Retype exactly the lines that run from the start of the data to the line holding "Fuel cycle dynamics", including both, and only those.

-- Opening Marker --

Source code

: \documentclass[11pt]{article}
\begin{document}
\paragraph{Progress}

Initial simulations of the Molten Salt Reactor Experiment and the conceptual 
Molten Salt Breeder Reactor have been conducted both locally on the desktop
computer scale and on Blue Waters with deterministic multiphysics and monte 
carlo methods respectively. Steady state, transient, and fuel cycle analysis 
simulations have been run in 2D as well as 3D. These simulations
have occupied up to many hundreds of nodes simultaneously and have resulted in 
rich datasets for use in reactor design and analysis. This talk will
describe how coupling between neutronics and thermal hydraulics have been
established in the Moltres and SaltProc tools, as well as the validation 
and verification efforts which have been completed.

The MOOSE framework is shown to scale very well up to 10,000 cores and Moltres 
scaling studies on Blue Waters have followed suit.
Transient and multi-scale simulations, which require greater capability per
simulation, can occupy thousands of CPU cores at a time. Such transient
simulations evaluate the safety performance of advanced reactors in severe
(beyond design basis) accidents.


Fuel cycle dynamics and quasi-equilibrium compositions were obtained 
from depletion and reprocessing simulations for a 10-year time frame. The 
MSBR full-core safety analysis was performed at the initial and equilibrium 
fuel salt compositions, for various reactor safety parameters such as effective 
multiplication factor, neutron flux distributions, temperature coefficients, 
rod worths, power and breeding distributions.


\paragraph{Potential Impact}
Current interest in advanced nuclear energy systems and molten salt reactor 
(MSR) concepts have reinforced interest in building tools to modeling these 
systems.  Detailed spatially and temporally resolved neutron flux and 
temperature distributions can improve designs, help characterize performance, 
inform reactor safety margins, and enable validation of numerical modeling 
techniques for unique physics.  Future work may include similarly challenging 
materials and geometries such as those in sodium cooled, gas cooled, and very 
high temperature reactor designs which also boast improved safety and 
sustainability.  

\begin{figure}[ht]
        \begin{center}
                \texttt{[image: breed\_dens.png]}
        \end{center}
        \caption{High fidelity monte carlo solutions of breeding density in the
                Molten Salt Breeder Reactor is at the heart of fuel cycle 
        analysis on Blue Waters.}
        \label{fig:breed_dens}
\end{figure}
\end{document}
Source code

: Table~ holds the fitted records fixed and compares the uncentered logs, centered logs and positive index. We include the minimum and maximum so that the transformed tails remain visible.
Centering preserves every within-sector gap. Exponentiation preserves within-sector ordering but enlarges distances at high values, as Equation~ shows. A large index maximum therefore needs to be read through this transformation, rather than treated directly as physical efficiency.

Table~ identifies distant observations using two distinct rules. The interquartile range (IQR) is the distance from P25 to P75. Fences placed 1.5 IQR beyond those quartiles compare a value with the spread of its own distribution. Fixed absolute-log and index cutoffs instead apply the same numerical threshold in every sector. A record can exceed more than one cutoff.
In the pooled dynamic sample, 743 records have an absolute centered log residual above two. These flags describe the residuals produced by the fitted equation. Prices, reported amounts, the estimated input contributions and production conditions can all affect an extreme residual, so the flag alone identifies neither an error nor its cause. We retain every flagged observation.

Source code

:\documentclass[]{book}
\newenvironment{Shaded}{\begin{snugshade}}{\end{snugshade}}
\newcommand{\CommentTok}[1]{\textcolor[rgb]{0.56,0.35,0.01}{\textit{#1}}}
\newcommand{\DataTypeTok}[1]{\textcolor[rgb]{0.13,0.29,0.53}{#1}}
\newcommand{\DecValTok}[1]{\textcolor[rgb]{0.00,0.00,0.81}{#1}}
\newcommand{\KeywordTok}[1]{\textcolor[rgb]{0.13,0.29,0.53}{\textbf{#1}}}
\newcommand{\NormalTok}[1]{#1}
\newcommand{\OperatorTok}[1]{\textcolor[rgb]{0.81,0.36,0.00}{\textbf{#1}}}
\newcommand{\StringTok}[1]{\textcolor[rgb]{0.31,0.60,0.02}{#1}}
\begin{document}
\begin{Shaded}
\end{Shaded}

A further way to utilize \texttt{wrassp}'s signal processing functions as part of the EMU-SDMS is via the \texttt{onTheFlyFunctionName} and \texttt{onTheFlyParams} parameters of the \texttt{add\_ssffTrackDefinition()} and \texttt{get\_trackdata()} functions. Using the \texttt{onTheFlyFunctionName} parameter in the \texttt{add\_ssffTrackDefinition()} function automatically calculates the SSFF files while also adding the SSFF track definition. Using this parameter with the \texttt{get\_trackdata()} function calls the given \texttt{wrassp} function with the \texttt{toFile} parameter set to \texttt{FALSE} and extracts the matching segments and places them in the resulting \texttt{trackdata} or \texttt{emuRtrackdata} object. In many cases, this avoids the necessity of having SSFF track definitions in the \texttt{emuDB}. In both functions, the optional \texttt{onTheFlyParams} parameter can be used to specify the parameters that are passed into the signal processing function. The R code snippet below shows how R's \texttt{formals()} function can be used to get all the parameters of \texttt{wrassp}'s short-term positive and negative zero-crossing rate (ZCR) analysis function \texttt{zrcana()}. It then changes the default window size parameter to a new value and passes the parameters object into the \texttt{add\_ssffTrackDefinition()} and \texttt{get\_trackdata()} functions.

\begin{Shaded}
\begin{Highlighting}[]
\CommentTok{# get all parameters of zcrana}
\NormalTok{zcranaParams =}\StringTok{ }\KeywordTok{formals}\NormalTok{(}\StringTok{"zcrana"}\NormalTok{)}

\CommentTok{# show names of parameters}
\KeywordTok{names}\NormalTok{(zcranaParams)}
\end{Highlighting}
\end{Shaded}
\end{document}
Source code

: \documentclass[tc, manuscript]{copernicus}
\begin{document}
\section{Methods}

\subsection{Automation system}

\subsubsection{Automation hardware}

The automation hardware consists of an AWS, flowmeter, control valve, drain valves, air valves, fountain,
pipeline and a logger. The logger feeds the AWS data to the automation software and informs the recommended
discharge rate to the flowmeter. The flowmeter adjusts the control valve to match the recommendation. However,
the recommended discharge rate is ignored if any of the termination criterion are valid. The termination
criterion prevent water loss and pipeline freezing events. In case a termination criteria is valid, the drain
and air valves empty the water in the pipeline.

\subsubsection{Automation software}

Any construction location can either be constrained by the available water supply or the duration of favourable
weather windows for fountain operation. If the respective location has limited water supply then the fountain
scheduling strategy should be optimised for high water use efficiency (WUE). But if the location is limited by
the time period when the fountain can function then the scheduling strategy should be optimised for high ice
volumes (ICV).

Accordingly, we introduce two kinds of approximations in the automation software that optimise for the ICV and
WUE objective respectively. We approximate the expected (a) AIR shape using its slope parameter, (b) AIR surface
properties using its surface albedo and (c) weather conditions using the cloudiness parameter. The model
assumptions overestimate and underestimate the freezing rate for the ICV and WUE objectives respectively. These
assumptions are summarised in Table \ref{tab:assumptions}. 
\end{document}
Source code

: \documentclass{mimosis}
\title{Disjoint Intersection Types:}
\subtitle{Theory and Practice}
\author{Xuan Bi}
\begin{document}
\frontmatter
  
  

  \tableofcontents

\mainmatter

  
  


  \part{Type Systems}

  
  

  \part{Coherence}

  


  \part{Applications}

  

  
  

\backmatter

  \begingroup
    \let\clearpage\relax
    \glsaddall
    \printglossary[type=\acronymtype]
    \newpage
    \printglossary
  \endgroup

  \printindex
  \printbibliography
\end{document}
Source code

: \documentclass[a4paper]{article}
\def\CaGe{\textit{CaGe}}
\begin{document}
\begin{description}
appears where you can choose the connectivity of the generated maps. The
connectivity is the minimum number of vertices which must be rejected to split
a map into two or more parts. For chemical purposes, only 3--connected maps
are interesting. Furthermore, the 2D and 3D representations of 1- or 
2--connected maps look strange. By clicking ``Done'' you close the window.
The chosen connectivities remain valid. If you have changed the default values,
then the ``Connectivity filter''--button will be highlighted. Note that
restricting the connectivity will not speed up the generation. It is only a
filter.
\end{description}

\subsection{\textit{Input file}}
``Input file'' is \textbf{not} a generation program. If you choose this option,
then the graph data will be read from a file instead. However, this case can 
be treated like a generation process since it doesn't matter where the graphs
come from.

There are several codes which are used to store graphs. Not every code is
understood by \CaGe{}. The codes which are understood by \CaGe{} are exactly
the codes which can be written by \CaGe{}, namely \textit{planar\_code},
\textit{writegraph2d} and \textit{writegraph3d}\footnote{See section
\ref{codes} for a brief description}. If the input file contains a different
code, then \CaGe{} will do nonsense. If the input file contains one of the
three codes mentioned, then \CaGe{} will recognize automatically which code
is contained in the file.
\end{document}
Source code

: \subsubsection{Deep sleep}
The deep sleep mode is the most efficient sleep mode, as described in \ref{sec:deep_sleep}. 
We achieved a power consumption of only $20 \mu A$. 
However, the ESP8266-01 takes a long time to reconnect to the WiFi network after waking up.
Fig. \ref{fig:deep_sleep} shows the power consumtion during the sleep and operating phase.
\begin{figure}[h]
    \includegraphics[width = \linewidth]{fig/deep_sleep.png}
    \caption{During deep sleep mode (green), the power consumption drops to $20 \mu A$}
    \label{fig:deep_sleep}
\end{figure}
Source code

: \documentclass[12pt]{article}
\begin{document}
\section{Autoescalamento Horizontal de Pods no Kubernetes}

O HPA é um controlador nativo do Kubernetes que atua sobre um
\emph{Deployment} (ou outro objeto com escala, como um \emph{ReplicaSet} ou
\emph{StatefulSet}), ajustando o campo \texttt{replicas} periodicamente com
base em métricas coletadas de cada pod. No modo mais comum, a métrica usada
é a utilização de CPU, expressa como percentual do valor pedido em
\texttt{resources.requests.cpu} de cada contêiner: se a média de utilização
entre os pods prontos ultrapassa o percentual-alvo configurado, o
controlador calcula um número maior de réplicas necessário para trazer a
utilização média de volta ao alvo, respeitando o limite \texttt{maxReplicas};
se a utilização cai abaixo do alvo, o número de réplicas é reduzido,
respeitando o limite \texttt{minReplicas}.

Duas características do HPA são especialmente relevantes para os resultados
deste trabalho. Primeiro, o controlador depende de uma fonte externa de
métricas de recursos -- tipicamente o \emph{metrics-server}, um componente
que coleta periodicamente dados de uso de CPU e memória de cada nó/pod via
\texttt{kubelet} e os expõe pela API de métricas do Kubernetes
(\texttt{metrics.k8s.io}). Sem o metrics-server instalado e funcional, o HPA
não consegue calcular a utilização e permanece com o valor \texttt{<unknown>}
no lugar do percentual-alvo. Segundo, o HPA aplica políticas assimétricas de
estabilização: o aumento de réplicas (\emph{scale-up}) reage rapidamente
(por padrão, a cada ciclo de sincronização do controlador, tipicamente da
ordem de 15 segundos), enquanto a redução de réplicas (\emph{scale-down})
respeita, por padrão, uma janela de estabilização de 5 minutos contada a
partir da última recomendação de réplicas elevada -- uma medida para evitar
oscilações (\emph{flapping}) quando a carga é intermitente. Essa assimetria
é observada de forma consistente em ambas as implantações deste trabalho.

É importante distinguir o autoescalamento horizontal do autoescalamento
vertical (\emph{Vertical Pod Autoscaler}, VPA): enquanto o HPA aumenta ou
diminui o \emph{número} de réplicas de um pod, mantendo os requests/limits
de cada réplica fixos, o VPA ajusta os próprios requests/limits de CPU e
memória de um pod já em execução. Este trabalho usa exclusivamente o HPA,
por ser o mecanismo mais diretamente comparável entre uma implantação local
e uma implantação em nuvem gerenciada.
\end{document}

-- Closing Marker --

### Exercise response
Source code

: \documentclass[11pt]{article}
\begin{document}
\paragraph{Progress}

Initial simulations of the Molten Salt Reactor Experiment and the conceptual 
Molten Salt Breeder Reactor have been conducted both locally on the desktop
computer scale and on Blue Waters with deterministic multiphysics and monte 
carlo methods respectively. Steady state, transient, and fuel cycle analysis 
simulations have been run in 2D as well as 3D. These simulations
have occupied up to many hundreds of nodes simultaneously and have resulted in 
rich datasets for use in reactor design and analysis. This talk will
describe how coupling between neutronics and thermal hydraulics have been
established in the Moltres and SaltProc tools, as well as the validation 
and verification efforts which have been completed.

The MOOSE framework is shown to scale very well up to 10,000 cores and Moltres 
scaling studies on Blue Waters have followed suit.
Transient and multi-scale simulations, which require greater capability per
simulation, can occupy thousands of CPU cores at a time. Such transient
simulations evaluate the safety performance of advanced reactors in severe
(beyond design basis) accidents.


Fuel cycle dynamics and quasi-equilibrium compositions were obtained 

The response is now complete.